Calling OpenSCAD a CAD program, is somewhat exagerated, from what I know it could output only mesh formats, that are not precisely a CAD format.

Every information about the underlying geometry is lost in a mesh or a solid only format.

FCStd file will retain "generating objects" and "operation that operate on them" at least if you use FreeCAD primitives from start and not use some imported solids.

Blender is another misunderstanding, but at least it could produce some real CAD format as output, the interface is more similar to a graphic program than to a real CAD.

in this discussion there is no trace of many efforts (mostly OpenCascade Based) to make a scriptable CAD products, some of them very interesting:

https://dlr-sc.github.io/tigl/

https://declaracad.com/

https://github.com/trelau/pyOCCT

https://github.com/tpaviot/pythonocc

And as I'm not an expert there are many around.
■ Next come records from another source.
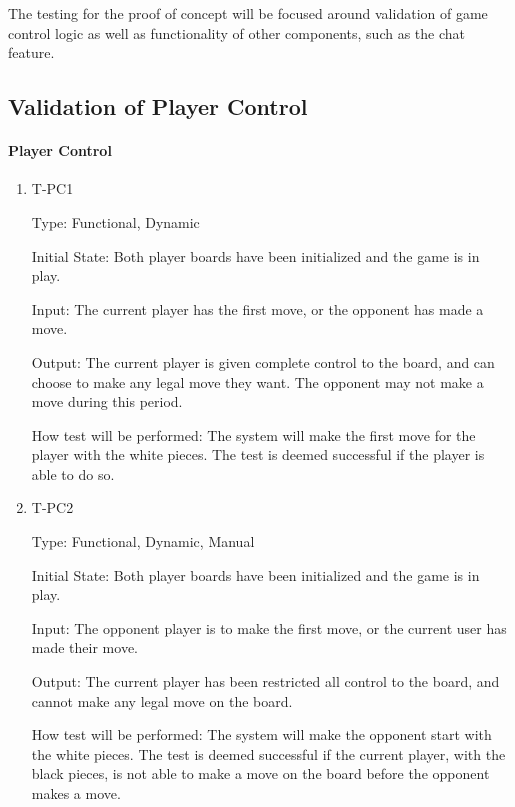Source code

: \documentclass[12pt, titlepage]{article}
\begin{document}
The testing for the proof of concept will be focused around validation of game control logic as well as functionality of other components, such as the chat feature.

\subsection{Validation of Player Control}
    \paragraph{Player Control}
        \begin{enumerate}
        
            \item{T-PC1\\}
            
                Type: Functional, Dynamic
                					
                Initial State: Both player boards have been initialized and the game is in play.
                					
                Input: The current player has the first move, or the opponent has made a move.
                					
                Output: The current player is given complete control to the board, and can choose to make any legal move they want. The opponent may not make a move during this period.
                					
                How test will be performed: The system will make the first move for the player with the white pieces. The test is deemed successful if the player is able to do so.

            \item{T-PC2\\}
            
                Type: Functional, Dynamic, Manual
                					
                Initial State: Both player boards have been initialized and the game is in play.
                					
                Input: The opponent player is to make the first move, or the current user has made their move.
                					
                Output: The current player has been restricted all control to the board, and cannot make any legal move on the board.
                					
                How test will be performed: The system will make the opponent start with the white pieces. The test is deemed successful if the current player, with the black pieces, is not able to make a move on the board before the opponent makes a move.

        \end{enumerate}
\end{document}
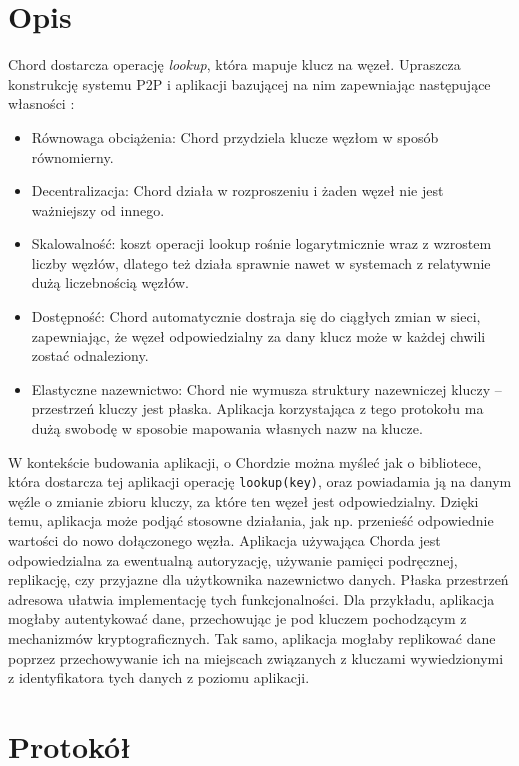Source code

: \documentclass[12pt, twoside, openany]{report}
\begin{document}
\section{Opis}
Chord dostarcza operację \textit{lookup}, która mapuje klucz na węzeł. Upraszcza konstrukcję systemu P2P i aplikacji bazującej na nim zapewniając następujące własności \cite{bib:chord}:

\begin{itemize}
\item Równowaga obciążenia: Chord przydziela klucze węzłom w sposób równomierny.

\item Decentralizacja: Chord działa w rozproszeniu i żaden węzeł nie jest ważniejszy od innego.

\item Skalowalność: koszt operacji lookup rośnie logarytmicznie wraz z wzrostem liczby węzłów, dlatego też działa sprawnie nawet w systemach z relatywnie dużą liczebnością węzłów.

\item Dostępność: Chord automatycznie dostraja się do ciągłych zmian w sieci, zapewniając, że węzeł odpowiedzialny za dany klucz może w każdej chwili zostać odnaleziony.

\item Elastyczne nazewnictwo: Chord nie wymusza struktury nazewniczej kluczy -- przestrzeń kluczy jest płaska. Aplikacja korzystająca z tego protokołu ma dużą swobodę w sposobie mapowania własnych nazw na klucze.
\end{itemize}

W kontekście budowania aplikacji, o Chordzie można myśleć jak o bibliotece, która dostarcza tej aplikacji operację \texttt{lookup(key)}, oraz powiadamia ją na danym węźle o zmianie zbioru kluczy, za które ten węzeł jest odpowiedzialny. Dzięki temu, aplikacja może podjąć stosowne działania, jak np. przenieść odpowiednie wartości do nowo dołączonego węzła. Aplikacja używająca Chorda jest odpowiedzialna za ewentualną autoryzację, używanie pamięci podręcznej, replikację, czy przyjazne dla użytkownika nazewnictwo danych. Płaska przestrzeń
adresowa ułatwia implementację tych funkcjonalności. Dla przykładu, aplikacja mogłaby autentykować dane, przechowując je pod kluczem pochodzącym z mechanizmów kryptograficznych. Tak samo, aplikacja mogłaby replikować dane poprzez przechowywanie ich na miejscach związanych z kluczami wywiedzionymi z identyfikatora tych danych z poziomu aplikacji.


\section{Protokół}
\label{protokol_chord}
\end{document}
In my humble opinion a programmatical approach to CAD is more geared toward future for at least some reasons:

- the compactness of the format, a script is usually a text file and could be inspected modified and adapted even across several version advancement.
- the fact that the future of programming seam geared toward natural language programming and graphical "logic block assembly" (see as example Scratch), that at the very end should rely on some high level language to be used to obtain final goal, so passing through a programming interface is a necessity.
- there could be some level of abstraction when using a "scripted CAD", you could program it using several methods, but if the "generating format" is a script, it cound nothing on which platform or method it has been generated, so it will be "OS agnostic" and somewhat "machine agnostic".

EDIT: I've read the article even if not in deep, and I agree with most of his consideration.


But these are consideration done by an hobbyst that use CAD only for fun. (at least for now)

My two cent, and you are welcome to reply to his post telling I'm totally wrong, have the decence to say why I'm wrong, and be gentle please.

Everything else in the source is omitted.